Underneath the Floorboards, Tues-Weds, Northern Stage, Newcastle, 10am-1pm, Box Office: 0191-230-5151 northernstage.co.uk.
Next Thurs-Fri, Gateshead Old Town Hall, Thurs 10am-1pm, Fri 1pm, 0191-433-6965, gateshead.gov.uk
THE best place to entertain the underfives with dance is Underneath the Floorboards, according to North-Eastbased balletLorent director Liv Lorent, who brings her work to Tyneside next week.
Lorent reveals she was inspired by her own two-year-old son, Albie, who often finds it impossible to sit and watch quietly when attending a theatre show.
Tell me more about why you decided to create a dance piece for small children?

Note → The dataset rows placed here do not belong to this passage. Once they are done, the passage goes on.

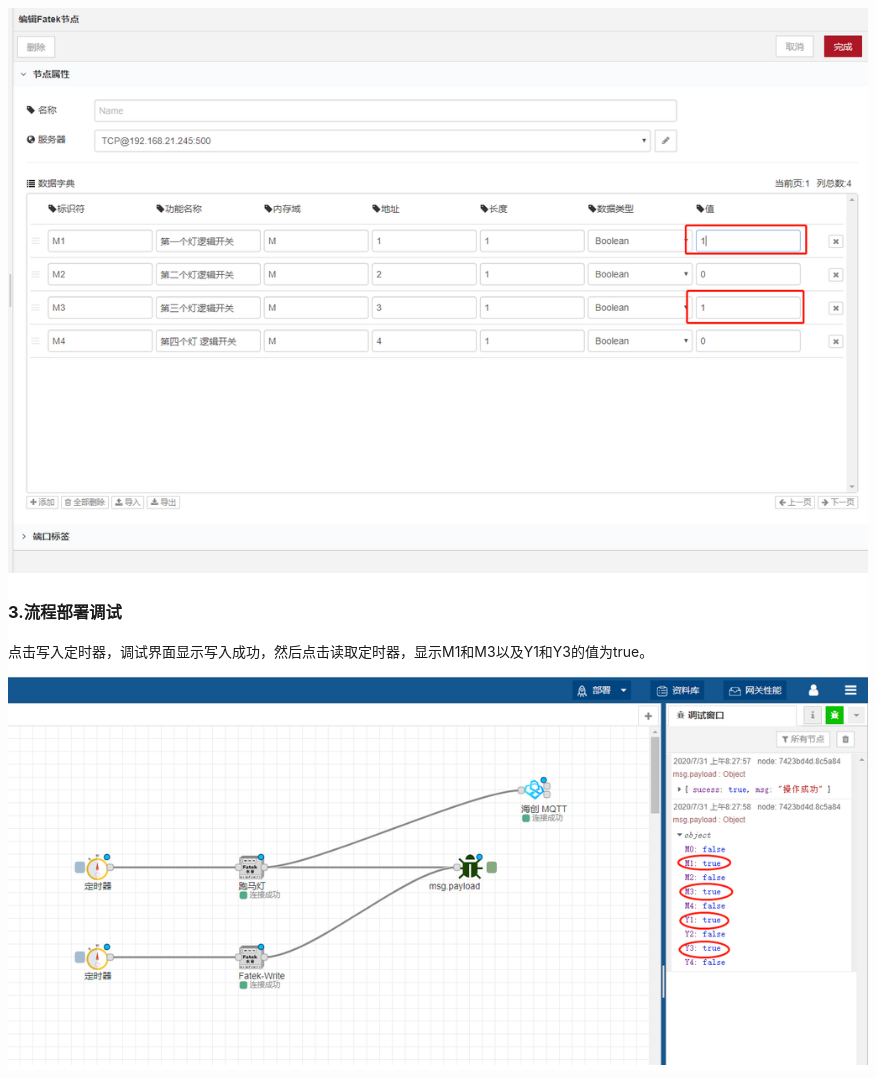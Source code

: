 ![20200731082422.png](./img/GnzDTEvdxjTOFvek/1597367847336-720ad67d-323f-4a24-bc7c-8102249fab0c-554485.png)

### 3.流程部署调试
点击写入定时器，调试界面显示写入成功，然后点击读取定时器，显示M1和M3以及Y1和Y3的值为true。

![20200731082947.png](./img/GnzDTEvdxjTOFvek/1597367847658-1f52efc2-03de-478b-8d5e-fdb3fbd7be98-087866.png)

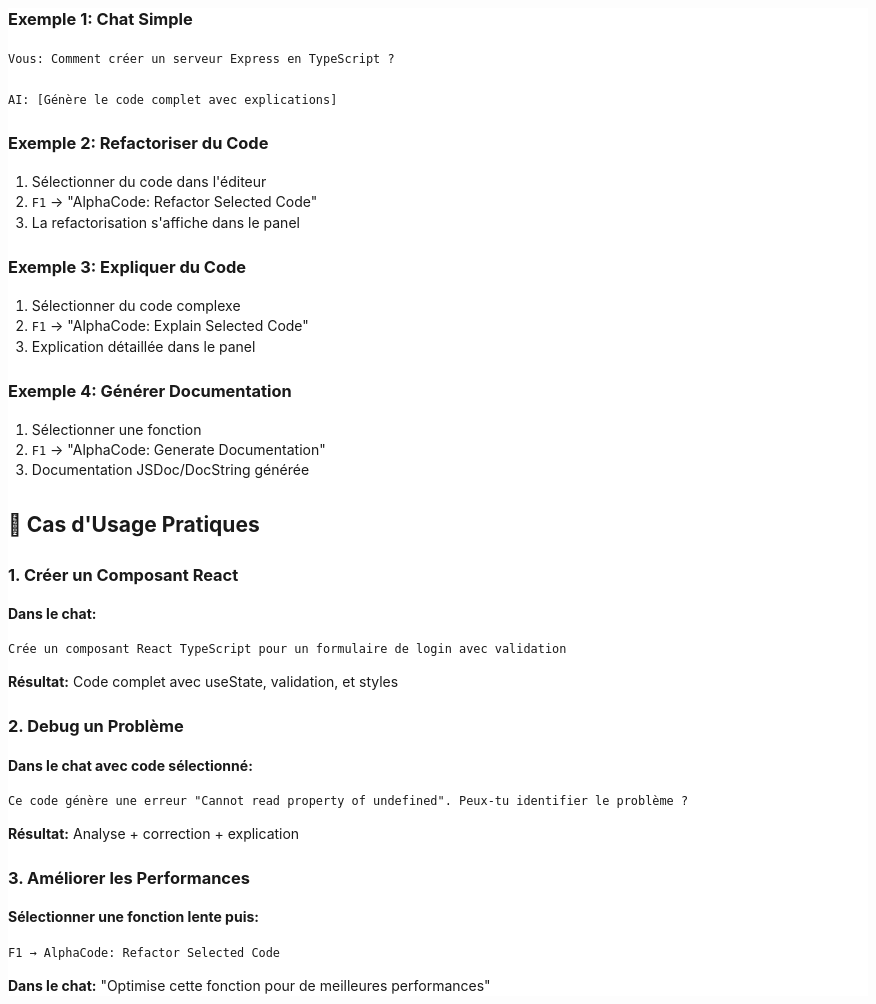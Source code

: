 ### Exemple 1: Chat Simple

```
Vous: Comment créer un serveur Express en TypeScript ?

AI: [Génère le code complet avec explications]
```

### Exemple 2: Refactoriser du Code

1. Sélectionner du code dans l'éditeur
2. `F1` → "AlphaCode: Refactor Selected Code"
3. La refactorisation s'affiche dans le panel

### Exemple 3: Expliquer du Code

1. Sélectionner du code complexe
2. `F1` → "AlphaCode: Explain Selected Code"
3. Explication détaillée dans le panel

### Exemple 4: Générer Documentation

1. Sélectionner une fonction
2. `F1` → "AlphaCode: Generate Documentation"
3. Documentation JSDoc/DocString générée

## 🎯 Cas d'Usage Pratiques

### 1. Créer un Composant React

**Dans le chat:**
```
Crée un composant React TypeScript pour un formulaire de login avec validation
```

**Résultat:** Code complet avec useState, validation, et styles

### 2. Debug un Problème

**Dans le chat avec code sélectionné:**
```
Ce code génère une erreur "Cannot read property of undefined". Peux-tu identifier le problème ?
```

**Résultat:** Analyse + correction + explication

### 3. Améliorer les Performances

**Sélectionner une fonction lente puis:**
```
F1 → AlphaCode: Refactor Selected Code
```

**Dans le chat:** "Optimise cette fonction pour de meilleures performances"

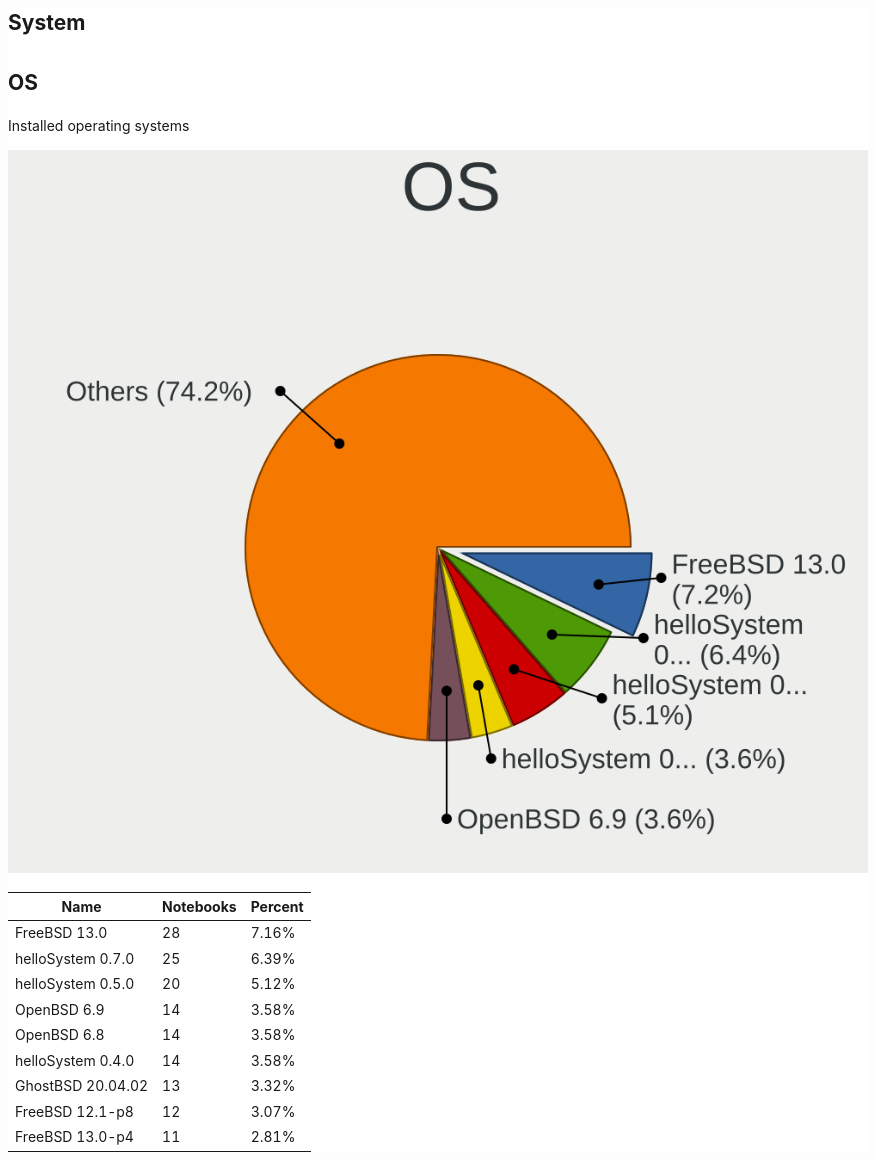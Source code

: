 System
------

OS
--

Installed operating systems

![OS](./images/pie_chart_bsd/os_name.svg)


| Name                          | Notebooks | Percent |
|-------------------------------|-----------|---------|
| FreeBSD 13.0                  | 28        | 7.16%   |
| helloSystem 0.7.0             | 25        | 6.39%   |
| helloSystem 0.5.0             | 20        | 5.12%   |
| OpenBSD 6.9                   | 14        | 3.58%   |
| OpenBSD 6.8                   | 14        | 3.58%   |
| helloSystem 0.4.0             | 14        | 3.58%   |
| GhostBSD 20.04.02             | 13        | 3.32%   |
| FreeBSD 12.1-p8               | 12        | 3.07%   |
| FreeBSD 13.0-p4               | 11        | 2.81%   |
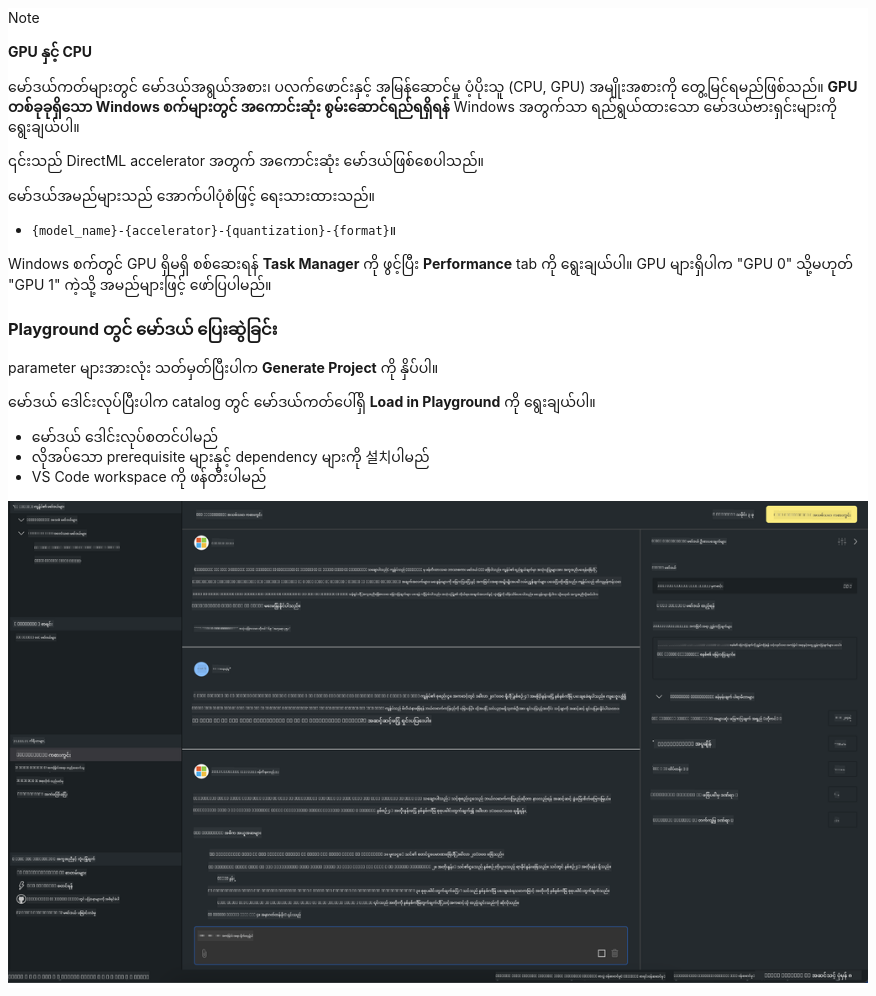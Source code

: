 > [!NOTE]
>
> **GPU နှင့် CPU**
>
> မော်ဒယ်ကတ်များတွင် မော်ဒယ်အရွယ်အစား၊ ပလက်ဖောင်းနှင့် အမြန်ဆောင်မှု ပံ့ပိုးသူ (CPU, GPU) အမျိုးအစားကို တွေ့မြင်ရမည်ဖြစ်သည်။ **GPU တစ်ခုခုရှိသော Windows စက်များတွင် အကောင်းဆုံး စွမ်းဆောင်ရည်ရရှိရန်** Windows အတွက်သာ ရည်ရွယ်ထားသော မော်ဒယ်ဗားရှင်းများကို ရွေးချယ်ပါ။
>
> ၎င်းသည် DirectML accelerator အတွက် အကောင်းဆုံး မော်ဒယ်ဖြစ်စေပါသည်။
>
> မော်ဒယ်အမည်များသည် အောက်ပါပုံစံဖြင့် ရေးသားထားသည်။
>
> - `{model_name}-{accelerator}-{quantization}-{format}`။
>
> Windows စက်တွင် GPU ရှိမရှိ စစ်ဆေးရန် **Task Manager** ကို ဖွင့်ပြီး **Performance** tab ကို ရွေးချယ်ပါ။ GPU များရှိပါက "GPU 0" သို့မဟုတ် "GPU 1" ကဲ့သို့ အမည်များဖြင့် ဖော်ပြပါမည်။

### Playground တွင် မော်ဒယ် ပြေးဆွဲခြင်း

parameter များအားလုံး သတ်မှတ်ပြီးပါက **Generate Project** ကို နှိပ်ပါ။

မော်ဒယ် ဒေါင်းလုပ်ပြီးပါက catalog တွင် မော်ဒယ်ကတ်ပေါ်ရှိ **Load in Playground** ကို ရွေးချယ်ပါ။

- မော်ဒယ် ဒေါင်းလုပ်စတင်ပါမည်
- လိုအပ်သော prerequisite များနှင့် dependency များကို 설치ပါမည်
- VS Code workspace ကို ဖန်တီးပါမည်

![Load model in playground](../../../../../translated_images/AItoolkitload_model_into_playground.dcef5355b1653b52e1f675d80cd429100cfe0c5d6a316ff331f3ae10923bca38.my.png)
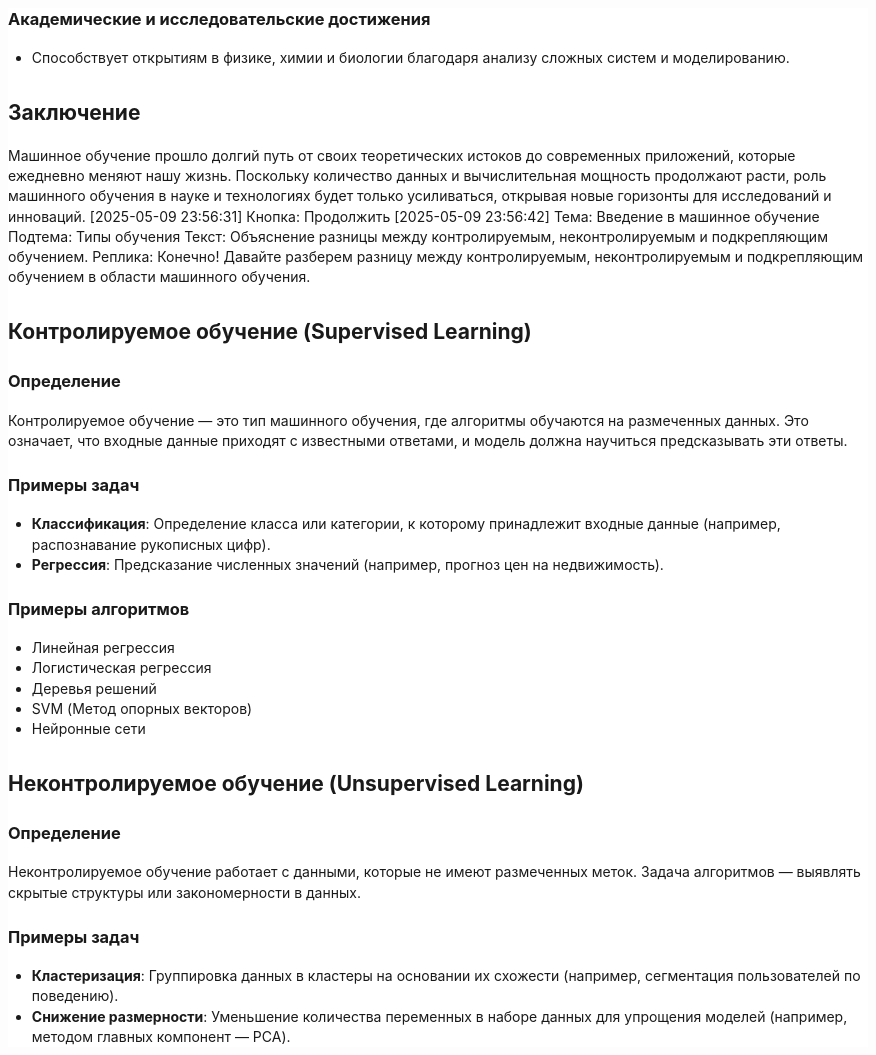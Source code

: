 ### Академические и исследовательские достижения

- Способствует открытиям в физике, химии и биологии благодаря анализу сложных систем и моделированию.

## Заключение

Машинное обучение прошло долгий путь от своих теоретических истоков до современных приложений, которые ежедневно меняют нашу жизнь. Поскольку количество данных и вычислительная мощность продолжают расти, роль машинного обучения в науке и технологиях будет только усиливаться, открывая новые горизонты для исследований и инноваций.
[2025-05-09 23:56:31] Кнопка: Продолжить
[2025-05-09 23:56:42] Тема: Введение в машинное обучение
Подтема: Типы обучения
Текст: Объяснение разницы между контролируемым, неконтролируемым и подкрепляющим обучением.
Реплика: Конечно! Давайте разберем разницу между контролируемым, неконтролируемым и подкрепляющим обучением в области машинного обучения.

## Контролируемое обучение (Supervised Learning)

### Определение
Контролируемое обучение — это тип машинного обучения, где алгоритмы обучаются на размеченных данных. Это означает, что входные данные приходят с известными ответами, и модель должна научиться предсказывать эти ответы.

### Примеры задач
- **Классификация**: Определение класса или категории, к которому принадлежит входные данные (например, распознавание рукописных цифр).
- **Регрессия**: Предсказание численных значений (например, прогноз цен на недвижимость).

### Примеры алгоритмов
- Линейная регрессия
- Логистическая регрессия
- Деревья решений
- SVM (Метод опорных векторов)
- Нейронные сети

## Неконтролируемое обучение (Unsupervised Learning)

### Определение
Неконтролируемое обучение работает с данными, которые не имеют размеченных меток. Задача алгоритмов — выявлять скрытые структуры или закономерности в данных.

### Примеры задач
- **Кластеризация**: Группировка данных в кластеры на основании их схожести (например, сегментация пользователей по поведению).
- **Снижение размерности**: Уменьшение количества переменных в наборе данных для упрощения моделей (например, методом главных компонент — PCA).

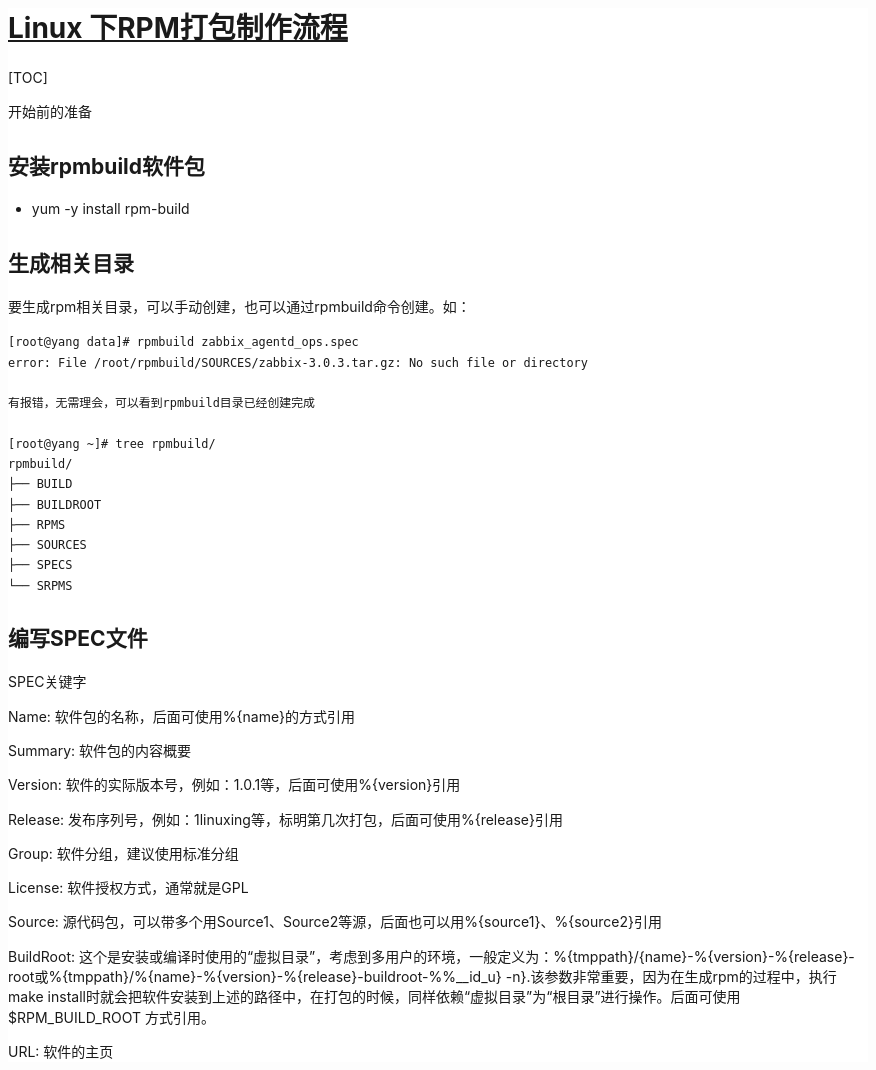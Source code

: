# [Linux 下RPM打包制作流程](https://www.cnblogs.com/postgres/p/5726339.html)

[TOC]

开始前的准备

## 安装rpmbuild软件包

- yum -y install rpm-build

## 生成相关目录

要生成rpm相关目录，可以手动创建，也可以通过rpmbuild命令创建。如：

```
[root@yang data]# rpmbuild zabbix_agentd_ops.spec 
error: File /root/rpmbuild/SOURCES/zabbix-3.0.3.tar.gz: No such file or directory

有报错，无需理会，可以看到rpmbuild目录已经创建完成

[root@yang ~]# tree rpmbuild/
rpmbuild/
├── BUILD
├── BUILDROOT
├── RPMS
├── SOURCES
├── SPECS
└── SRPMS
```

## 编写SPEC文件

SPEC关键字

Name: 软件包的名称，后面可使用%{name}的方式引用

Summary: 软件包的内容概要

Version: 软件的实际版本号，例如：1.0.1等，后面可使用%{version}引用

Release: 发布序列号，例如：1linuxing等，标明第几次打包，后面可使用%{release}引用

Group: 软件分组，建议使用标准分组

License: 软件授权方式，通常就是GPL

Source: 源代码包，可以带多个用Source1、Source2等源，后面也可以用%{source1}、%{source2}引用

BuildRoot: 这个是安装或编译时使用的“虚拟目录”，考虑到多用户的环境，一般定义为：%{tmppath}/{name}-%{version}-%{release}-root或%{tmppath}/%{name}-%{version}-%{release}-buildroot-%%__id_u} -n}.该参数非常重要，因为在生成rpm的过程中，执行make install时就会把软件安装到上述的路径中，在打包的时候，同样依赖“虚拟目录”为“根目录”进行操作。后面可使用$RPM_BUILD_ROOT 方式引用。

URL: 软件的主页
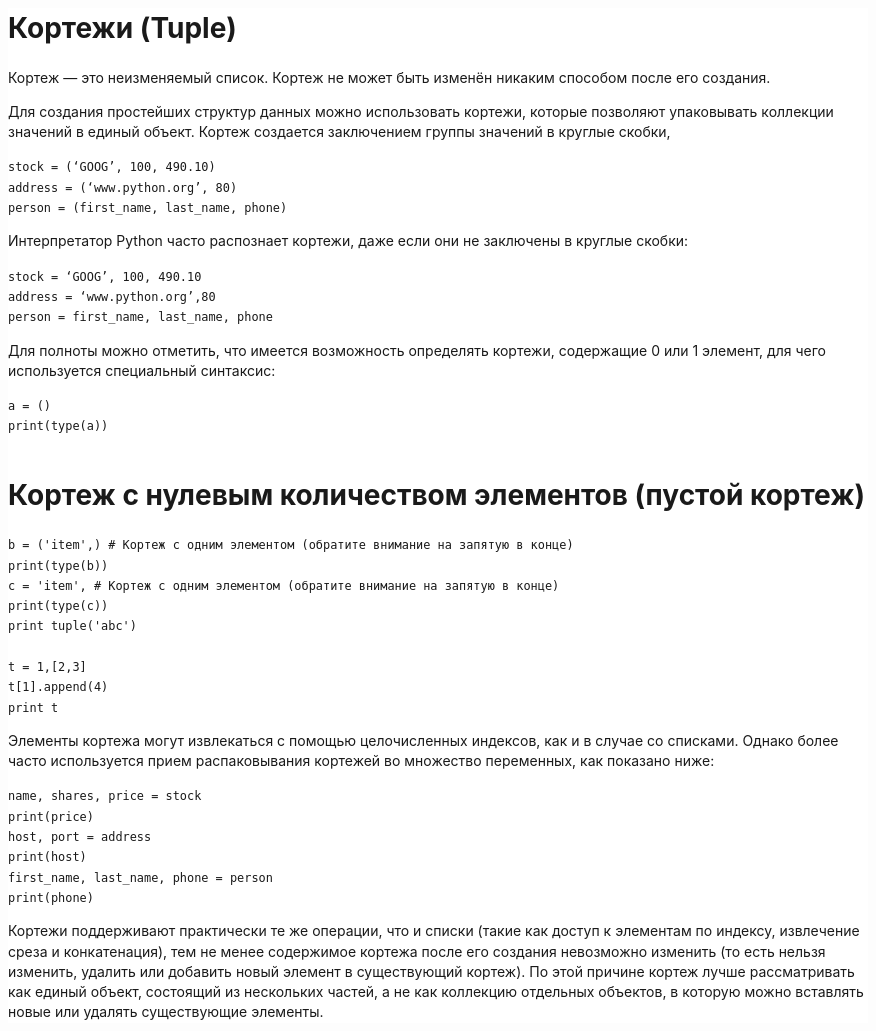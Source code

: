# Кортежи (Tuple)
Кортеж — это неизменяемый список. Кортеж не может быть изменён никаким способом после его создания. 

Для создания простейших структур данных можно использовать кортежи, которые позволяют упаковывать коллекции значений в единый объект. Кортеж создается заключением группы значений в круглые скобки, 
```
stock = (‘GOOG’, 100, 490.10)
address = (‘www.python.org’, 80) 
person = (first_name, last_name, phone) 
```
Интерпретатор Python часто распознает кортежи, даже если они не заключены в круглые скобки: 
```
stock = ‘GOOG’, 100, 490.10 
address = ‘www.python.org’,80 
person = first_name, last_name, phone 
```
Для полноты можно отметить, что имеется возможность определять кортежи, содержащие 0 или 1 элемент, для чего используется специальный синтаксис: 
```
a = () 
print(type(a)) 
```
# Кортеж с нулевым количеством элементов (пустой кортеж) 
```
b = ('item',) # Кортеж с одним элементом (обратите внимание на запятую в конце) 
print(type(b)) 
c = 'item', # Кортеж с одним элементом (обратите внимание на запятую в конце) 
print(type(c))
print tuple('abc') 

t = 1,[2,3] 
t[1].append(4) 
print t
```
Элементы кортежа могут извлекаться с помощью целочисленных индексов, как и в случае со списками. Однако более часто используется прием распаковывания кортежей во множество переменных, как показано ниже: 
```
name, shares, price = stock 
print(price) 
host, port = address 
print(host) 
first_name, last_name, phone = person 
print(phone)
```
Кортежи поддерживают практически те же операции, что и списки (такие как доступ к элементам по индексу, извлечение среза и конкатенация), тем не менее содержимое кортежа после его создания невозможно изменить (то есть нельзя изменить, удалить или добавить новый элемент в существующий кортеж). По этой причине кортеж лучше рассматривать как единый объект, состоящий из нескольких частей, а не как коллекцию отдельных объектов, в которую можно вставлять новые или удалять существующие элементы.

I started the show for Albie’s age group because most parents want to take their children out and me and my partner want to go and see various shows. We attended several children’s shows during the Edinburgh Festival and it’s a very different world because of the youngsters’ attention span and imagination. That was the starting point for our production because we use lots of colour and visual effects as well. Normally, balletLorent do beautiful, glamorous and colourful things with Paul Shriek the costume designer.
How much do you feel under-fives can cope with?
There’s a simple story and narration which supports the dance scenes. The story is of John a boy who has grown out of his toys and is moving house.
He finds a special world underneath the floorboards and he encounters forgotten toys and creatures who help him find his way back home.
Are the creatures under the floor scary at all?
Ben Crompton the writer came up with the name and the concept is something like The Borrowers with a touch of Narnia. Children are quite close to the floor and there’s a hidden world for them where they imagine there are little people inside the telly.
We have purposely made the creatures warm and funny and delightful rather than strange. They are quite magical.
Tell us more about the creatures?
There’s Fawn who has ballet shoes on her hands and feet, there’s Guffy who looks like a big ball of blue fluff and there’s Mimic a colourful birdlike creature who copies children, the movement of the other creatures and makes flying movements. John is the protagonist of the story and it’s his job to communicate with the children.
So is the set children-friendly as well?
Andy Stephenson has made the set in such a way which allows the children to crawl or walk onto it.
Under five years old, it’s impossible for some youngsters to sit still for 45 minutes. I love to see that and I love to see how a dancer looks in the eyes of a child. It’s a beautiful thing to watch and it’s allowed for the audience to sit and watch or for the children to get up and look or explore. There’s not the fear for a parent of ‘I can’t take my child to this performance because they can’t sit still’.
So you don’t mind, as the head of a dance company, having small children wandering up to your performers. Isn’t this a gamble?
I’m very experienced with this because of my own child and I would say I’m even encouraging it. It is a gamble, but the floor is soft so it’s okay for crawlers and toddlers without parents feeling uncertain.
So some days I will be watching the show as a choreographer but on the days I have my little boy with me I can watch it as a parent. So that reinforces the creativity of the piece. It does mean the dancers are having to deal with the unexpected, this is much more challenging because children do surprising things. But it does mean the dancer can’t just deliver their bit and go.
So there’s bound to be some improvisation?
Exactly, part of the fun is seeing how the dancer copes with it. I kind of like that, but I hope I don’t live to regret it.
You’re still operating in that area where parents often fear to take children because they might be embarrassed by them?
Having seen a lot of things as a parent and I suppose, in a lazy way, I don’t always want to go along to things that are interactive for the grown-ups. I don’t always want to stand up and sit down myself and I’d rather be able to sit down and let him get on with it and know he’s going to be fine. The idea here is that the adults spectate rather than chaperone.
Even 45 minutes could be seen as a long time for under-fives?
Well there’s a point towards the end where the children get the chance to have a tea party and they’re able to play with things like wooden fruit and vegetables and little teapots. It’s very cute because the dancers pretend to eat and drink with the children which I think is great fun for the kids.
I’ve also had six children in rehearsals from the ages of six months to three-and-a-half to test out the show’s appeal so we know we’re on the right track.
So who are four brave souls who are taking on an audience of under-fives?
They are Jon Beney, Gavin Clarke, Gwen Berwick and Phillipa White who are all brilliant dancers.
And your future plans?
I plan to be working on a new fairytale for 2012, something alonge the lines of a previous show called Angelmoth. I’m still making up my mind if it will have an Olympic theme.